[Given data — start]

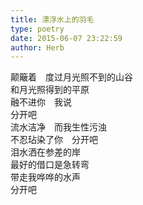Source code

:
 ```yaml
---  
title: 漂浮水上的羽毛  
type: poetry  
date: 2015-06-07 23:22:59  
author: Herb    
---  
```

颠簸着　度过月光照不到的山谷  
和月光照得到的平原  
融不进你　我说  
分开吧    
流水洁净　而我生性污浊  
不忍玷染了你　分开吧    
泪水洒在参差的岸  
最好的借口是急转弯  
带走我哗哗的水声  
分开吧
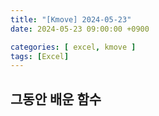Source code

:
 ```yaml
---
title: "[Kmove] 2024-05-23"
date: 2024-05-23 09:00:00 +0900

categories: [ excel, kmove ]
tags: [Excel]
---
```



## 그동안 배운 함수
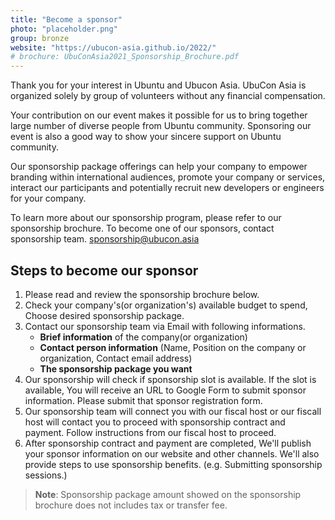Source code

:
 ```yaml
---
title: "Become a sponsor"
photo: "placeholder.png"
group: bronze
website: "https://ubucon-asia.github.io/2022/"
# brochure: UbuConAsia2021_Sponsorship_Brochure.pdf 
---
```

Thank you for your interest in Ubuntu and Ubucon Asia. UbuCon Asia is organized solely by group of volunteers without any financial compensation. 

Your contribution on our event makes it possible for us to bring together large number of diverse people from Ubuntu community. Sponsoring our event is also a good way to show your sincere support on Ubuntu community.

Our sponsorship package offerings can help your company to empower branding within international audiences, promote your company or services, interact our participants and potentially recruit new developers or engineers for your company.

To learn more about our sponsorship program, please refer to our sponsorship brochure.
To become one of our sponsors, contact sponsorship team. sponsorship@ubucon.asia

## Steps to become our sponsor
1. Please read and review the sponsorship brochure below.
2. Check your company's(or organization's) available budget to spend, Choose desired sponsorship package.
3. Contact our sponsorship team via Email with following informations.
    - **Brief information** of the company(or organization)
    - **Contact person information** (Name, Position on the company or organization, Contact email address)
    - **The sponsorship package you want** 
4. Our sponsorship will check if sponsorship slot is available. If the slot is available, You will receive an URL to Google Form to submit sponsor information. Please submit that sponsor registration form.
5. Our sponsorship team will connect you with our fiscal host or our fiscall host will contact you to proceed with sponsorship contract and payment. Follow instructions from our fiscal host to proceed.
6. After sponsorship contract and payment are completed, We'll publish your sponsor information on our website and other channels. We'll also provide steps to use sponsorship benefits. (e.g. Submitting sponsorship sessions.)

> **Note**: Sponsorship package amount showed on the sponsorship brochure does not includes tax or transfer fee.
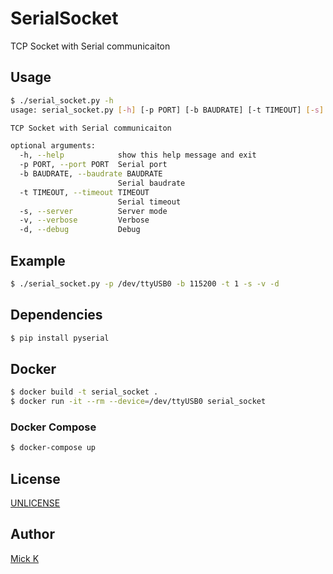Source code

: # SerialSocket
TCP Socket with Serial communicaiton

## Usage
```bash
$ ./serial_socket.py -h
usage: serial_socket.py [-h] [-p PORT] [-b BAUDRATE] [-t TIMEOUT] [-s] [-v] [-d]

TCP Socket with Serial communicaiton

optional arguments:
  -h, --help            show this help message and exit
  -p PORT, --port PORT  Serial port
  -b BAUDRATE, --baudrate BAUDRATE
                        Serial baudrate
  -t TIMEOUT, --timeout TIMEOUT
                        Serial timeout
  -s, --server          Server mode
  -v, --verbose         Verbose
  -d, --debug           Debug
```

## Example
```bash
$ ./serial_socket.py -p /dev/ttyUSB0 -b 115200 -t 1 -s -v -d
```

## Dependencies
```bash
$ pip install pyserial
```

## Docker
```bash
$ docker build -t serial_socket .
$ docker run -it --rm --device=/dev/ttyUSB0 serial_socket
```

### Docker Compose
```bash
$ docker-compose up
```

## License
[UNLICENSE](https://unlicense.org)

## Author
[Mick K](https://mickk.dk)
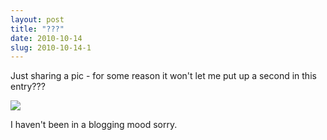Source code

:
 ```yaml
---
layout: post
title: "???"
date: 2010-10-14
slug: 2010-10-14-1
---
```


Just sharing a pic - for some reason it won&apos;t let me put up a second in this entry???

 ![](/visible-light/images/assets/IMG_2500-thumb-600x450-179.jpg) 

I haven&apos;t been in a blogging mood sorry.

</br>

[Given data — finish]

▶ What the task requires: Find the line holding "## Dependencies" in the data above. Retype it and every later line exactly, through the end, but not the pictures.

▶ Solution to this task:
## Dependencies
```bash
$ pip install pyserial
```

## Docker
```bash
$ docker build -t serial_socket .
$ docker run -it --rm --device=/dev/ttyUSB0 serial_socket
```

### Docker Compose
```bash
$ docker-compose up
```

## License
[UNLICENSE](https://unlicense.org)

## Author
[Mick K](https://mickk.dk)
Source code

:
 ```yaml
---
layout: post
title: "???"
date: 2010-10-14
slug: 2010-10-14-1
---
```


Just sharing a pic - for some reason it won&apos;t let me put up a second in this entry???

 ![](/visible-light/images/assets/IMG_2500-thumb-600x450-179.jpg) 

I haven&apos;t been in a blogging mood sorry.

</br>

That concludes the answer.